Please return, exactly and only, the lines beginning at the top of the entries below and ending with the line containing "(3) record the"; keep out the pictures.
--- Information given Enclosed Below ---
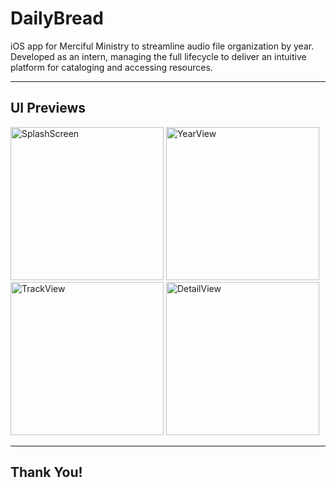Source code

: # DailyBread

iOS app for Merciful Ministry to streamline audio file organization by year. Developed as an intern, managing the full lifecycle to deliver an intuitive platform for cataloging and accessing resources.

---

## UI Previews
<img width="245" alt="SplashScreen" src="https://github.com/user-attachments/assets/96d947d5-a235-4b21-9f10-e5e18745518b">
<img width="245" alt="YearView" src="https://github.com/user-attachments/assets/66363b72-8e78-44a5-9ddb-451c4e13a2a0">
<img width="245" alt="TrackView" src="https://github.com/user-attachments/assets/0510c491-3037-4381-9276-80726be3e729">
<img width="245" alt="DetailView" src="https://github.com/user-attachments/assets/cc47cfff-c4c7-47ab-92c9-81d95a6dcdaa">

---

## Thank You!
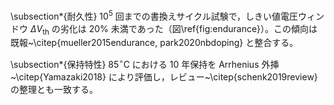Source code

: \subsection*{耐久性}
$10^5$ 回までの書換えサイクル試験で，しきい値電圧ウィンドウ $\Delta V_\mathrm{th}$ の劣化は 20\% 未満であった（図\ref{fig:endurance}）。この傾向は既報~\citep{mueller2015endurance, park2020nbdoping} と整合する。

\subsection*{保持特性}
$85^\circ$C における 10 年保持を Arrhenius 外挿~\citep{Yamazaki2018} により評価し，レビュー~\citep{schenk2019review} の整理とも一致する。

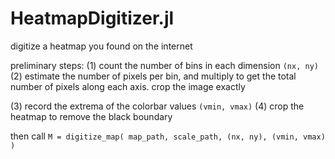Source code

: # HeatmapDigitizer.jl
digitize a heatmap you found on the internet


preliminary steps: 
(1) count the number of bins in each dimension `(nx, ny)`
(2) estimate the number of pixels per bin, and multiply to get the total number of pixels along each axis. crop the image exactly

(3) record the extrema of the colorbar values `(vmin, vmax)`
(4) crop the heatmap to remove the black boundary

then call `M = digitize_map( map_path, scale_path, (nx, ny), (vmin, vmax) )`
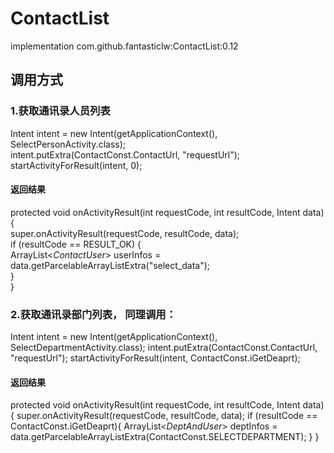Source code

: # ContactList
implementation com.github.fantasticlw:ContactList:0.12

## 调用方式

### 1.获取通讯录人员列表
Intent intent = new Intent(getApplicationContext(), SelectPersonActivity.class);<br/>
intent.putExtra(ContactConst.ContactUrl, "requestUrl");<br/>
startActivityForResult(intent, 0);<br/>

#### 返回结果
protected void onActivityResult(int requestCode, int resultCode, Intent data) {<br/>
    super.onActivityResult(requestCode, resultCode, data);<br/>
       if (resultCode == RESULT_OK) {<br/>
          ArrayList<*ContactUser*> userInfos = data.getParcelableArrayListExtra("select_data");<br/>
       }<br/>
}<br/>
    
### 2.获取通讯录部门列表， 同理调用：
Intent intent = new Intent(getApplicationContext(), SelectDepartmentActivity.class);
intent.putExtra(ContactConst.ContactUrl, "requestUrl");
startActivityForResult(intent, ContactConst.iGetDeaprt);

#### 返回结果
protected void onActivityResult(int requestCode, int resultCode, Intent data) {
    super.onActivityResult(requestCode, resultCode, data);
        if (resultCode == ContactConst.iGetDeaprt){
            ArrayList<*DeptAndUser*> deptInfos = data.getParcelableArrayListExtra(ContactConst.SELECTDEPARTMENT);
        }
}                                                                                                                                         



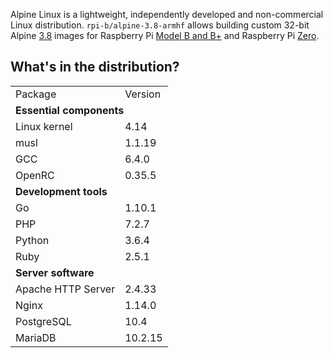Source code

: Alpine Linux is a lightweight, independently developed and non-commercial Linux distribution. `rpi-b/alpine-3.8-armhf` allows building custom 32-bit Alpine [3.8](https://alpinelinux.org/posts/Alpine-3.8.0-released.html) images for Raspberry Pi [Model B and B+](https://www.raspberrypi.org/products/raspberry-pi-1-model-b/) and Raspberry Pi [Zero](https://www.raspberrypi.org/products/raspberry-pi-zero/).

## What's in the distribution?

<table>
  <tr>
    <td>Package</td>
    <td>Version</td>
  </tr>
  <tr>
    <td colspan="2"><b>Essential components</b></td>
  </tr>
  <tr>
    <td>Linux kernel</td>
    <td>4.14</td>
  </tr>
  <tr>
    <td>musl</td>
    <td>1.1.19</td>
  </tr>
  <tr>
    <td>GCC</td>
    <td>6.4.0</td>
  </tr>
  <tr>
    <td>OpenRC</td>
    <td>0.35.5</td>
  </tr>
  <tr>
    <td colspan="2"><b>Development tools</b></td>
  </tr>
  <tr>
    <td>Go</td>
    <td>1.10.1</td>
  </tr>
  <tr>
    <td>PHP</td>
    <td>7.2.7</td>
  </tr>
  <tr>
    <td>Python</td>
    <td>3.6.4</td>
  </tr>
  <tr>
    <td>Ruby</td>
    <td>2.5.1</td>
  </tr>
  <tr>
    <td colspan="2"><b>Server software</b></td>
  </tr>
  <tr>
    <td>Apache HTTP Server</td>
    <td>2.4.33</td>
  </tr>
  <tr>
    <td>Nginx</td>
    <td>1.14.0</td>
  </tr>
  <tr>
    <td>PostgreSQL</td>
    <td>10.4</td>
  </tr>
  <tr>
    <td>MariaDB</td>
    <td>10.2.15</td>
  </tr>
</table>
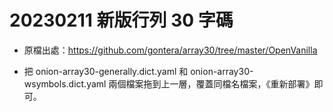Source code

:# 20230211 新版行列 30 字碼

- 原檔出處：https://github.com/gontera/array30/tree/master/OpenVanilla

- 把 onion-array30-generally.dict.yaml 和 onion-array30-wsymbols.dict.yaml 兩個檔案拖到上一層，覆蓋同檔名檔案，《重新部署》即可。

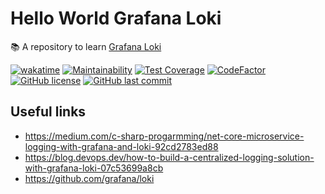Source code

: # Hello World Grafana Loki

📚 A repository to learn [Grafana Loki](https://grafana.com/oss/loki/)

[![wakatime](https://wakatime.com/badge/github/GuilhermeStracini/hello-world-grafana-loki.svg)](https://wakatime.com/badge/github/GuilhermeStracini/hello-world-grafana-loki)
[![Maintainability](https://api.codeclimate.com/v1/badges/dd4083a1c59f910f73da/maintainability)](https://codeclimate.com/github/GuilhermeStracini/hello-world-grafana-loki/maintainability)
[![Test Coverage](https://api.codeclimate.com/v1/badges/dd4083a1c59f910f73da/test_coverage)](https://codeclimate.com/github/GuilhermeStracini/hello-world-grafana-loki/test_coverage)
[![CodeFactor](https://www.codefactor.io/repository/github/GuilhermeStracini/hello-world-grafana-loki/badge)](https://www.codefactor.io/repository/github/GuilhermeStracini/hello-world-grafana-loki)
[![GitHub license](https://img.shields.io/github/license/GuilhermeStracini/hello-world-grafana-loki)](https://github.com/GuilhermeStracini/hello-world-grafana-loki)
[![GitHub last commit](https://img.shields.io/github/last-commit/GuilhermeStracini/hello-world-grafana-loki)](https://github.com/GuilhermeStracini/hello-world-grafana-loki)


## Useful links

- https://medium.com/c-sharp-progarmming/net-core-microservice-logging-with-grafana-and-loki-92cd2783ed88
- https://blog.devops.dev/how-to-build-a-centralized-logging-solution-with-grafana-loki-07c53699a8cb
- https://github.com/grafana/loki
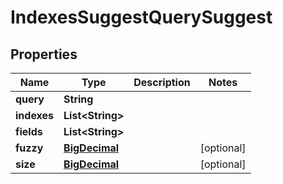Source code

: 
# IndexesSuggestQuerySuggest

## Properties
Name | Type | Description | Notes
------------ | ------------- | ------------- | -------------
**query** | **String** |  | 
**indexes** | **List&lt;String&gt;** |  | 
**fields** | **List&lt;String&gt;** |  | 
**fuzzy** | [**BigDecimal**](BigDecimal.md) |  |  [optional]
**size** | [**BigDecimal**](BigDecimal.md) |  |  [optional]



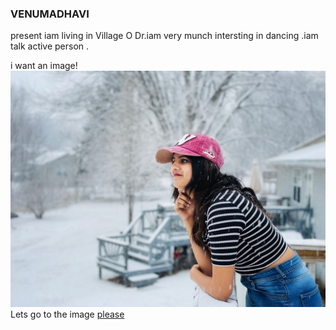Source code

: ### VENUMADHAVI

present iam living in Village O Dr.iam very munch intersting in dancing .iam talk active person .

i want an image! ![myself](https://github.com/venumadhavik/assignment2-kathi/blob/main/venu.jpeg)
Lets go to the image
[please](https://github.com/venumadhavik/assignment2-kathi/blob/main/venu.jpeg)
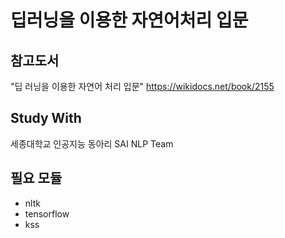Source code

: # 딥러닝을 이용한 자연어처리 입문

## 참고도서

"딥 러닝을 이용한 자연어 처리 입문" <https://wikidocs.net/book/2155>

## Study With

세종대학교 인공지능 동아리 SAI NLP Team

## 필요 모듈

* nltk
* tensorflow
* kss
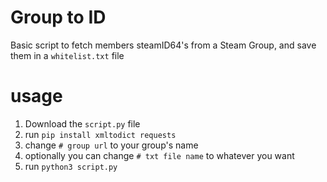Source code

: # Group to ID

Basic script to fetch members steamID64's from a Steam Group, and save them in a `whitelist.txt` file

# usage

1. Download the `script.py` file
2. run `pip install xmltodict requests`
3. change `# group url` to your group's name
4. optionally you can change `# txt file name` to whatever you want
5. run `python3 script.py`
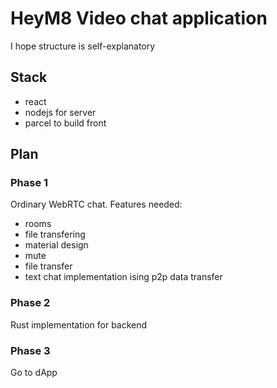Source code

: # HeyM8 Video chat application
I hope structure is self-explanatory

## Stack
- react
- nodejs for server
- parcel to build front

## Plan
### Phase 1 
Ordinary WebRTC chat. Features needed:
- rooms
- file transfering
- material design
- mute 
- file transfer
- text chat implementation ising p2p data transfer

### Phase 2 
 Rust implementation for backend

### Phase 3 
 Go to dApp
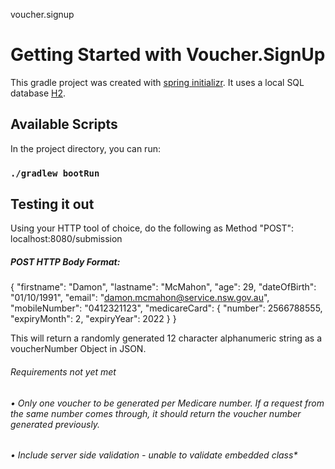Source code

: voucher.signup

# Getting Started with Voucher.SignUp

This gradle project was created with [spring initializr](https://start.spring.io/). It uses a local SQL database [H2](https://www.h2database.com/).

## Available Scripts

In the project directory, you can run:

### `./gradlew bootRun`

## Testing it out

Using your HTTP tool of choice, do the following as Method "POST": localhost:8080/submission

##### POST HTTP Body Format:

{
"firstname": "Damon",
"lastname": "McMahon",
"age": 29,
"dateOfBirth": "01/10/1991",
"email": "damon.mcmahon@service.nsw.gov.au",
"mobileNumber": "0412321123",
"medicareCard": {
"number": 2566788555,
"expiryMonth": 2,
"expiryYear": 2022
} }

This will return a randomly generated 12 character alphanumeric string as a voucherNumber Object in JSON.

###### Requirements not yet met

###### • Only one voucher to be generated per Medicare number. If a request from the same number comes through, it should return the voucher number generated previously.
###### • Include server side validation - unable to validate embedded class*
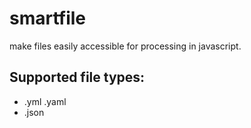 # smartfile
make files easily accessible for processing in javascript.

## Supported file types:
* .yml .yaml
* .json
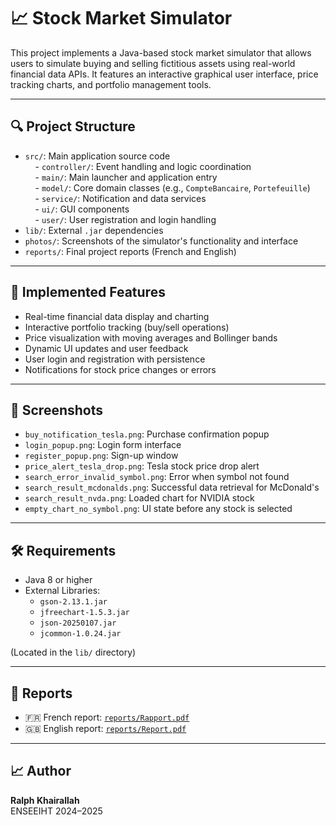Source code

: # 📈 Stock Market Simulator

This project implements a Java-based stock market simulator that allows users to simulate buying and selling fictitious assets using real-world financial data APIs. It features an interactive graphical user interface, price tracking charts, and portfolio management tools.

---

## 🔍 Project Structure

- `src/`: Main application source code  
  &nbsp;&nbsp;&nbsp;&nbsp;- `controller/`: Event handling and logic coordination  
  &nbsp;&nbsp;&nbsp;&nbsp;- `main/`: Main launcher and application entry  
  &nbsp;&nbsp;&nbsp;&nbsp;- `model/`: Core domain classes (e.g., `CompteBancaire`, `Portefeuille`)  
  &nbsp;&nbsp;&nbsp;&nbsp;- `service/`: Notification and data services  
  &nbsp;&nbsp;&nbsp;&nbsp;- `ui/`: GUI components  
  &nbsp;&nbsp;&nbsp;&nbsp;- `user/`: User registration and login handling  
- `lib/`: External `.jar` dependencies
- `photos/`: Screenshots of the simulator's functionality and interface
- `reports/`: Final project reports (French and English)

---

## 🧠 Implemented Features

- Real-time financial data display and charting  
- Interactive portfolio tracking (buy/sell operations)  
- Price visualization with moving averages and Bollinger bands  
- Dynamic UI updates and user feedback  
- User login and registration with persistence  
- Notifications for stock price changes or errors

---

## 📸 Screenshots

- `buy_notification_tesla.png`: Purchase confirmation popup  
- `login_popup.png`: Login form interface  
- `register_popup.png`: Sign-up window  
- `price_alert_tesla_drop.png`: Tesla stock price drop alert  
- `search_error_invalid_symbol.png`: Error when symbol not found  
- `search_result_mcdonalds.png`: Successful data retrieval for McDonald's  
- `search_result_nvda.png`: Loaded chart for NVIDIA stock  
- `empty_chart_no_symbol.png`: UI state before any stock is selected

---

## 🛠️ Requirements

- Java 8 or higher
- External Libraries:
  - `gson-2.13.1.jar`
  - `jfreechart-1.5.3.jar`
  - `json-20250107.jar`
  - `jcommon-1.0.24.jar`

(Located in the `lib/` directory)

---

## 📄 Reports

- 🇫🇷 French report: [`reports/Rapport.pdf`](reports/Rapport.pdf)  
- 🇬🇧 English report: [`reports/Report.pdf`](reports/Report.pdf)

---

## 📈 Author

**Ralph Khairallah**  
ENSEEIHT 2024–2025

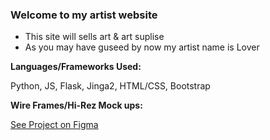### Welcome to my artist website 

- This site will sells art & art suplise 
- As you may have guseed by now my artist name is Lover 

**Languages/Frameworks Used:**

Python, JS, Flask, Jinga2, HTML/CSS, Bootstrap 

**Wire Frames/Hi-Rez Mock ups:**

[See Project on Figma](https://www.figma.com/file/oYakbnxT72r856QIczCCF7/Untitled?node-id=13%3A15)
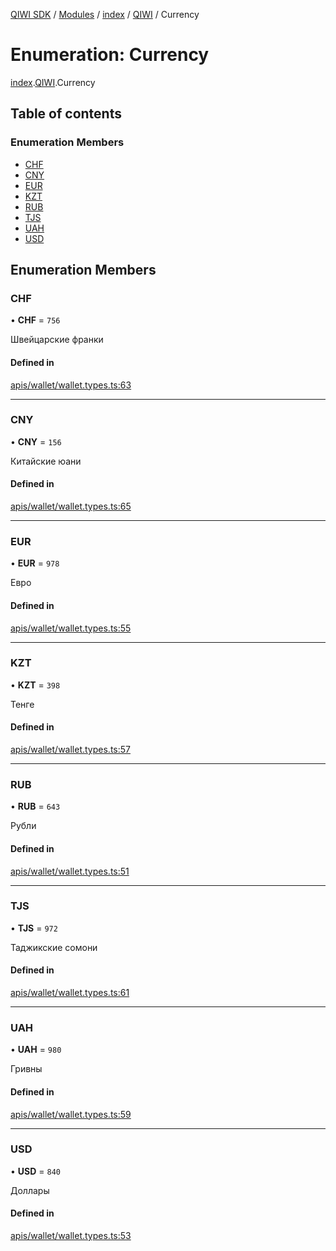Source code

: [QIWI SDK](../README.md) / [Modules](../modules.md) / [index](../modules/index.md) / [QIWI](../modules/index.QIWI.md) / Currency

# Enumeration: Currency

[index](../modules/index.md).[QIWI](../modules/index.QIWI.md).Currency

## Table of contents

### Enumeration Members

- [CHF](index.QIWI.Currency.md#chf)
- [CNY](index.QIWI.Currency.md#cny)
- [EUR](index.QIWI.Currency.md#eur)
- [KZT](index.QIWI.Currency.md#kzt)
- [RUB](index.QIWI.Currency.md#rub)
- [TJS](index.QIWI.Currency.md#tjs)
- [UAH](index.QIWI.Currency.md#uah)
- [USD](index.QIWI.Currency.md#usd)

## Enumeration Members

### CHF

• **CHF** = ``756``

Швейцарские франки

#### Defined in

[apis/wallet/wallet.types.ts:63](https://github.com/AlexXanderGrib/node-qiwi-sdk/blob/8cf62fb/src/apis/wallet/wallet.types.ts#L63)

___

### CNY

• **CNY** = ``156``

Китайские юани

#### Defined in

[apis/wallet/wallet.types.ts:65](https://github.com/AlexXanderGrib/node-qiwi-sdk/blob/8cf62fb/src/apis/wallet/wallet.types.ts#L65)

___

### EUR

• **EUR** = ``978``

Евро

#### Defined in

[apis/wallet/wallet.types.ts:55](https://github.com/AlexXanderGrib/node-qiwi-sdk/blob/8cf62fb/src/apis/wallet/wallet.types.ts#L55)

___

### KZT

• **KZT** = ``398``

Тенге

#### Defined in

[apis/wallet/wallet.types.ts:57](https://github.com/AlexXanderGrib/node-qiwi-sdk/blob/8cf62fb/src/apis/wallet/wallet.types.ts#L57)

___

### RUB

• **RUB** = ``643``

Рубли

#### Defined in

[apis/wallet/wallet.types.ts:51](https://github.com/AlexXanderGrib/node-qiwi-sdk/blob/8cf62fb/src/apis/wallet/wallet.types.ts#L51)

___

### TJS

• **TJS** = ``972``

Таджикские сомони

#### Defined in

[apis/wallet/wallet.types.ts:61](https://github.com/AlexXanderGrib/node-qiwi-sdk/blob/8cf62fb/src/apis/wallet/wallet.types.ts#L61)

___

### UAH

• **UAH** = ``980``

Гривны

#### Defined in

[apis/wallet/wallet.types.ts:59](https://github.com/AlexXanderGrib/node-qiwi-sdk/blob/8cf62fb/src/apis/wallet/wallet.types.ts#L59)

___

### USD

• **USD** = ``840``

Доллары

#### Defined in

[apis/wallet/wallet.types.ts:53](https://github.com/AlexXanderGrib/node-qiwi-sdk/blob/8cf62fb/src/apis/wallet/wallet.types.ts#L53)
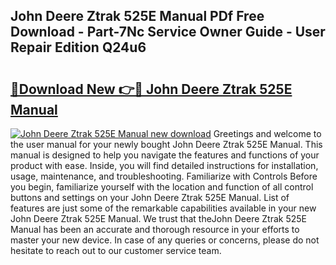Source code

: ## John Deere Ztrak 525E Manual PDf Free Download - Part-7Nc Service Owner Guide - User Repair Edition Q24u6

# <h2><a href="http://bc87704.oget.top/?id=John+Deere+Ztrak+525E+Manual">🔗Download New 👉🔴 John Deere Ztrak 525E Manual</a></h2>

[![John Deere Ztrak 525E Manual new download](https://i.imgur.com/5g1atiW.png)](http://bc87704.oget.top/?id=John+Deere+Ztrak+525E+Manual)
Greetings and welcome to the user manual for your newly bought John Deere Ztrak 525E Manual. This manual is designed to help you navigate the features and functions of your product with ease. Inside, you will find detailed instructions for installation, usage, maintenance, and troubleshooting. Familiarize with Controls Before you begin, familiarize yourself with the location and function of all control buttons and settings on your John Deere Ztrak 525E Manual. List of features are just some of the remarkable capabilities available in your new John Deere Ztrak 525E Manual. We trust that theJohn Deere Ztrak 525E Manual has been an accurate and thorough resource in your efforts to master your new device. In case of any queries or concerns, please do not hesitate to reach out to our customer service team.
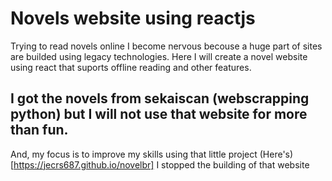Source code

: # Novels website using reactjs
Trying to read novels online I become nervous becouse a huge part of sites are builded using legacy technologies.
Here I will create a novel website using react that suports offline reading and other features.
## I got the novels from sekaiscan (webscrapping python) but I will not use that website for more than fun. 
And, my focus is to improve my skills using that little project
(Here's)[https://jecrs687.github.io/novelbr] I stopped the building of that website
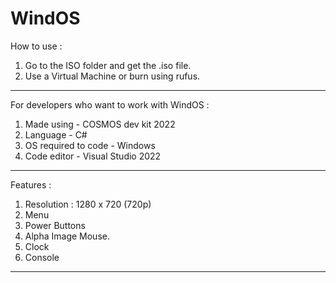 # WindOS

How to use :
  1. Go to the ISO folder and get the .iso file.
  2. Use a Virtual Machine or burn using rufus.
-----------------------------------------------------
For developers who want to work with WindOS :
  1. Made using - COSMOS dev kit 2022
  2. Language - C#
  3. OS required to code - Windows
  4. Code editor - Visual Studio 2022
-----------------------------------------------------
Features :
  1. Resolution : 1280 x 720 (720p)
  2. Menu
  3. Power Buttons
  4. Alpha Image Mouse.
  5. Clock
  6. Console
-----------------------------------------------------
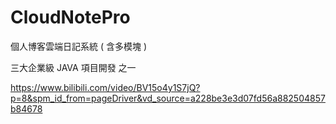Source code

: # CloudNotePro
個人博客雲端日記系統 ( 含多模塊 )

三大企業級 JAVA 項目開發 之一

https://www.bilibili.com/video/BV15o4y1S7jQ?p=8&spm_id_from=pageDriver&vd_source=a228be3e3d07fd56a882504857b84678
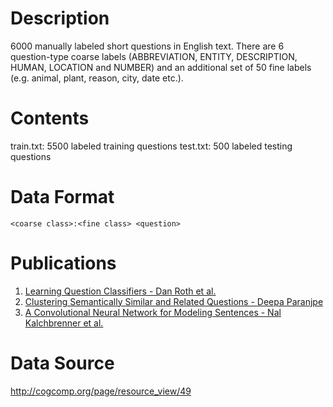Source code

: # Description
6000 manually labeled short questions in English text. There are 6 question-type coarse labels (ABBREVIATION, ENTITY, DESCRIPTION, HUMAN, LOCATION and NUMBER) and an additional set of 50 fine labels (e.g. animal, plant, reason, city, date etc.).

# Contents
train.txt: 5500 labeled training questions
test.txt: 500 labeled testing questions

# Data Format
`<coarse class>:<fine class> <question>`

# Publications
1. [Learning Question Classifiers - Dan Roth et al.](http://aclweb.org/anthology/C02-1150)
2. [Clustering Semantically Similar and Related Questions - Deepa Paranjpe](https://nlp.stanford.edu/courses/cs224n/2007/fp/paranjpe.pdf)
3. [A Convolutional Neural Network for Modeling Sentences - Nal Kalchbrenner et al.](http://www.aclweb.org/anthology/P14-1062)

# Data Source
http://cogcomp.org/page/resource_view/49

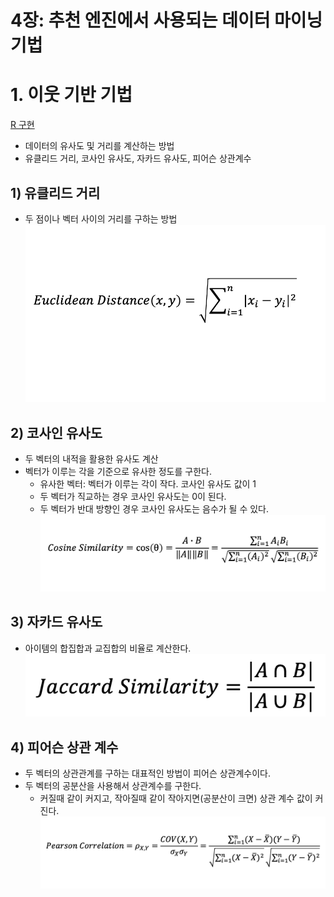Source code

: 4장: 추천 엔진에서 사용되는 데이터 마이닝 기법
====================================

# 1. 이웃 기반 기법
[R 구현](./r/neighbor_method.r)
- 데이터의 유사도 및 거리를 계산하는 방법
- 유클리드 거리, 코사인 유사도, 자카드 유사도, 피어슨 상관계수

## 1) 유클리드 거리
- 두 점이나 벡터 사이의 거리를 구하는 방법
![](./equations/euclidean_distance.png)

## 2) 코사인 유사도
- 두 벡터의 내적을 활용한 유사도 계산
- 벡터가 이루는 각을 기준으로 유사한 정도를 구한다.
  - 유사한 벡터: 벡터가 이루는 각이 작다. 코사인 유사도 값이 1
  - 두 벡터가 직교하는 경우 코사인 유사도는 0이 된다.
  - 두 벡터가 반대 방향인 경우 코사인 유사도는 음수가 될 수 있다.
![](./equations/cosine_similarity.png)

## 3) 자카드 유사도
- 아이템의 합집합과 교집합의 비율로 계산한다.
![](./equations/jaccard_similarity.png)

## 4) 피어슨 상관 계수
- 두 벡터의 상관관계를 구하는 대표적인 방법이 피어슨 상관계수이다.
- 두 벡터의 공분산을 사용해서 상관계수를 구한다.
  - 커질때 같이 커지고, 작아질때 같이 작아지면(공분산이 크면) 상관 계수 값이 커진다.
![](./equations/pearson_correlation.png)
--- End of Enclosed Information given ---
Solved exercise:
Source code

: # DailyBread

iOS app for Merciful Ministry to streamline audio file organization by year. Developed as an intern, managing the full lifecycle to deliver an intuitive platform for cataloging and accessing resources.

---

## UI Previews
<img width="245" alt="SplashScreen" src="https://github.com/user-attachments/assets/96d947d5-a235-4b21-9f10-e5e18745518b">
<img width="245" alt="YearView" src="https://github.com/user-attachments/assets/66363b72-8e78-44a5-9ddb-451c4e13a2a0">
<img width="245" alt="TrackView" src="https://github.com/user-attachments/assets/0510c491-3037-4381-9276-80726be3e729">
<img width="245" alt="DetailView" src="https://github.com/user-attachments/assets/cc47cfff-c4c7-47ab-92c9-81d95a6dcdaa">

---

## Thank You!
Source code

: \subsection*{耐久性}
$10^5$ 回までの書換えサイクル試験で，しきい値電圧ウィンドウ $\Delta V_\mathrm{th}$ の劣化は 20\% 未満であった（図\ref{fig:endurance}）。この傾向は既報~\citep{mueller2015endurance, park2020nbdoping} と整合する。

\subsection*{保持特性}
$85^\circ$C における 10 年保持を Arrhenius 外挿~\citep{Yamazaki2018} により評価し，レビュー~\citep{schenk2019review} の整理とも一致する。

Source code

: # HeatmapDigitizer.jl
digitize a heatmap you found on the internet


preliminary steps: 
(1) count the number of bins in each dimension `(nx, ny)`
(2) estimate the number of pixels per bin, and multiply to get the total number of pixels along each axis. crop the image exactly

(3) record the extrema of the colorbar values `(vmin, vmax)`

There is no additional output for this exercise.